Ci-dessous, éditorial de Bruno Dive, dans le journal Sud-Ouest du jeudi 2 juin, évoquant la polémique au sujet de l’équipe de France de football et le « procès d’intention en racisme contre Didier Deschamps ».
« Des Bleus à l’âme
Karim Benzema et Éric Cantona feraient mieux de retourner l’un à ses cassettes vidéo, l’autre à ses films, plutôt que de s’aventurer sur le terrain glissant de la politique. En instruisant – après quelques autres – un procès d’intention en racisme contre Didier Deschamps, ils ont non seulement perdu une occasion de se taire, mais aussi terni pour de mauvaises raisons la réputation de l’équipe de France, à quelques jours de l’Euro.
Et Benzema est d’autant plus mal placé pour se plaindre qu’il a tenu dans un passé pas si ancien des propos peu amènes sur la France et sur « La Marseillaise ». Quand donc en finirons-nous avec cette insupportable police de la pensée qui traque, derrière chaque mot ou chaque geste, un supposé racisme ? Bien sûr que celui-ci existe en France, comme ailleurs, et il doit être combattu. Mais ce n’est pas parce que le Front national obtient
des scores élevés qu’il faut soupçonner le sélectionneur des Bleus des pires arrière-pensées. Et ce n’est pas parce que Didier Deschamps porte « un nom bien français » qu’il est nécessairement raciste.
En le chargeant de telles accusations, ses contempteurs se rendent coupables de ce qu’ils dénoncent : une sorte de racisme à l’envers, anti-Blancs. Il aurait donc fallu, sous prétexte qu’ils portent un nom arabe, que Benzema ou Ben Arfa soient automatiquement sélectionnés, même si leur présence dans l’équipe devait porter préjudice à la cohésion du groupe ? Autant décréter tout de suite des quotas, mais des quotas selon quels critères : la « race », la religion, l’ethnie ?

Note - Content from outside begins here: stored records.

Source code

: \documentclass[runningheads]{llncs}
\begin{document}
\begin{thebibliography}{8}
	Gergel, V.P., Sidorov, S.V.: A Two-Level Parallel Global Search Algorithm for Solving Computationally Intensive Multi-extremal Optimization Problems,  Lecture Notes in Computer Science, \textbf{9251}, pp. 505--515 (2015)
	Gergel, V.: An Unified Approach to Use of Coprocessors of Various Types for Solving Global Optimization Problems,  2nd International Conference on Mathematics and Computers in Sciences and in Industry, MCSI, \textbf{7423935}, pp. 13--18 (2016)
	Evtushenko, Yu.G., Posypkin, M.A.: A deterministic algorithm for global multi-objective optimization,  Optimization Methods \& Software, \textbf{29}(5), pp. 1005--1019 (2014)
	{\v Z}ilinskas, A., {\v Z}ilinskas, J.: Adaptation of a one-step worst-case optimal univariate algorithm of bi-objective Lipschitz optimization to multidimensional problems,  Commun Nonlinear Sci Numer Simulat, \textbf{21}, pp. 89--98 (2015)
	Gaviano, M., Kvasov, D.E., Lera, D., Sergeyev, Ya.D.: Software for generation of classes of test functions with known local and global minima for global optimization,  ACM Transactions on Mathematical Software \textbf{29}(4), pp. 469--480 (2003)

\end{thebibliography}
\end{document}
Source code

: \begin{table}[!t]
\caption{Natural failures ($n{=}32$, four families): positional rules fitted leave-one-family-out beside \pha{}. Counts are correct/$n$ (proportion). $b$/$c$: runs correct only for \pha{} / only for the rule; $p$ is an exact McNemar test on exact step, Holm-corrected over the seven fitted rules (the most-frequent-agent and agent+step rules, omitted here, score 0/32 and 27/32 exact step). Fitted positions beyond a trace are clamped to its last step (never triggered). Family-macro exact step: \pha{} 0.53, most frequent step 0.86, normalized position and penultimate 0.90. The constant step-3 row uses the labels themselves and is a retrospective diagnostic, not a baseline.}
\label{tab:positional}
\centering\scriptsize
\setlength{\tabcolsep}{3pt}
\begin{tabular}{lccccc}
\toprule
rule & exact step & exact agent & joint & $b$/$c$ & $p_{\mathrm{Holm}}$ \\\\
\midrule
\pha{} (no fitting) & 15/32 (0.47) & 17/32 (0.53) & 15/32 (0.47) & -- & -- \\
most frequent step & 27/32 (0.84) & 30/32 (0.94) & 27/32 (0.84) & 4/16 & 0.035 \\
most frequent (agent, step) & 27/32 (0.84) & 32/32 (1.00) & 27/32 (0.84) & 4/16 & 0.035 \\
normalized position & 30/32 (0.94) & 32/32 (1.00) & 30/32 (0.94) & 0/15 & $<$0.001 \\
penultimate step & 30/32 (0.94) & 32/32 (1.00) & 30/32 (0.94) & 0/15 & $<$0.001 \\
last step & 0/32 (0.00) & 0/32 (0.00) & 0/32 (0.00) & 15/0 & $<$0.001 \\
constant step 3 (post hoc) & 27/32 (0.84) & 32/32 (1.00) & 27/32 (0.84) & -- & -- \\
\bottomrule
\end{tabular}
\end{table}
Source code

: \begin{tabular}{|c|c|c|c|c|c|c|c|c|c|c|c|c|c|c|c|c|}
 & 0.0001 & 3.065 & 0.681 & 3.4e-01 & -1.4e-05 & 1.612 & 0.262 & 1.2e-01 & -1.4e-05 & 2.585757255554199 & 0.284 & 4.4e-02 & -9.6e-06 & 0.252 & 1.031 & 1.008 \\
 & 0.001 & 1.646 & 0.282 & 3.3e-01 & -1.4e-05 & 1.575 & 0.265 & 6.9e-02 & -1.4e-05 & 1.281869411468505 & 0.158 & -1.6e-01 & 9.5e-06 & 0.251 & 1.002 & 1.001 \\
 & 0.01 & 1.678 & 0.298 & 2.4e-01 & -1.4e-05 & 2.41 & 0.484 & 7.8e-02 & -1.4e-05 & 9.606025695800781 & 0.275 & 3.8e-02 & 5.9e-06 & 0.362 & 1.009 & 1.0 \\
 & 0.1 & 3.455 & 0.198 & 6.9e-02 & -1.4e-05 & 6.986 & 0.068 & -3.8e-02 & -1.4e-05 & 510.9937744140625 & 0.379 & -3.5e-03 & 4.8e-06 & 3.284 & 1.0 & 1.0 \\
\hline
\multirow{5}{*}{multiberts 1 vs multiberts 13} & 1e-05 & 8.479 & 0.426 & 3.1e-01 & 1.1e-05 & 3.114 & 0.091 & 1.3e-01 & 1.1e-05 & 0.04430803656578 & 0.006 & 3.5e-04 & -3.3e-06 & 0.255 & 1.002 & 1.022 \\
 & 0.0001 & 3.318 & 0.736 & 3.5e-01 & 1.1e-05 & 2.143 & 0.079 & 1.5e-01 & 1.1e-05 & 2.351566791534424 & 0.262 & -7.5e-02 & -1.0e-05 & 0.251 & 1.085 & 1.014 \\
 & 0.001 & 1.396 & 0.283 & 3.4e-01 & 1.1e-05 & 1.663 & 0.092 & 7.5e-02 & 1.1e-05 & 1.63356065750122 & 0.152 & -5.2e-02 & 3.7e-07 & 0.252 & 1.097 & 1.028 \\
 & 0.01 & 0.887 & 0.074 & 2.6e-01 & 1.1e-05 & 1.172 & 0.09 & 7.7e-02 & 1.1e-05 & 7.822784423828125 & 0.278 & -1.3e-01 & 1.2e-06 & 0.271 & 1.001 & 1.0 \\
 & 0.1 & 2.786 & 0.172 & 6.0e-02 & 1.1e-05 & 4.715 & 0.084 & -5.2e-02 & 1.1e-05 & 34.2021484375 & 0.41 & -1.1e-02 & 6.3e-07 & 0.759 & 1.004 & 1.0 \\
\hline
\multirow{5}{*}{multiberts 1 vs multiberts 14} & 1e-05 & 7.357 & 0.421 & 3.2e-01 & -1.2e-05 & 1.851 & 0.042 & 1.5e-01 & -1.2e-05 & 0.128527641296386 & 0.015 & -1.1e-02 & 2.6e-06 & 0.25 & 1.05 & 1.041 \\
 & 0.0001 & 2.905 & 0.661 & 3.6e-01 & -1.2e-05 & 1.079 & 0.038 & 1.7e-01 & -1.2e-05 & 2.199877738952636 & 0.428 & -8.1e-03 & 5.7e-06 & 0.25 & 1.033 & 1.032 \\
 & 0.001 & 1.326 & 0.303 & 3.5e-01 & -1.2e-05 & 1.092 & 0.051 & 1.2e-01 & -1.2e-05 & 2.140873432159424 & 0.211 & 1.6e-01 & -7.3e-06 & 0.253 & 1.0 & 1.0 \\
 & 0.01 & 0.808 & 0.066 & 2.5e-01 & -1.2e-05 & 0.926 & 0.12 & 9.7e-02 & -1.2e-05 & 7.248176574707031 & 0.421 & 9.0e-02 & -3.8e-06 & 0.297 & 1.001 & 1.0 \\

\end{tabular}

Et, puisque mieux vaut en plaisanter, pourquoi ne pas imposer aussi la parité et la présence de cinq ou six femmes chez les Bleus…
S’il est une « institution » nationale qui ne saurait être soupçonnée de racisme, c’est bien l’équipe de France de football, celle de Zidane, de Thuram et de Thierry Henry. Et s’il est un sport fédérateur, propre à favoriser l’intégration, c’est bien le football. Les terroristes du 13 novembre ne s’y étaient pas trompés, qui avaient commencé par viser le Stade de France. Sans doute ne faut-il pas demander aux compétitions majeures plus que ce qu’elles peuvent apporter. La victoire de l’équipe black-blanc-beur en 1998 n’a pas empêché, hélas, la montée des communautarismes. Mais il ne faut pas non plus faire porter au football le poids de tous les péchés et l’accuser de céder à une France supposée « raciste », comme le font des donneurs de leçons de morale à quatre sous. »
Bruno Dive, Sud-Ouest, Jeudi 2 juin 2016.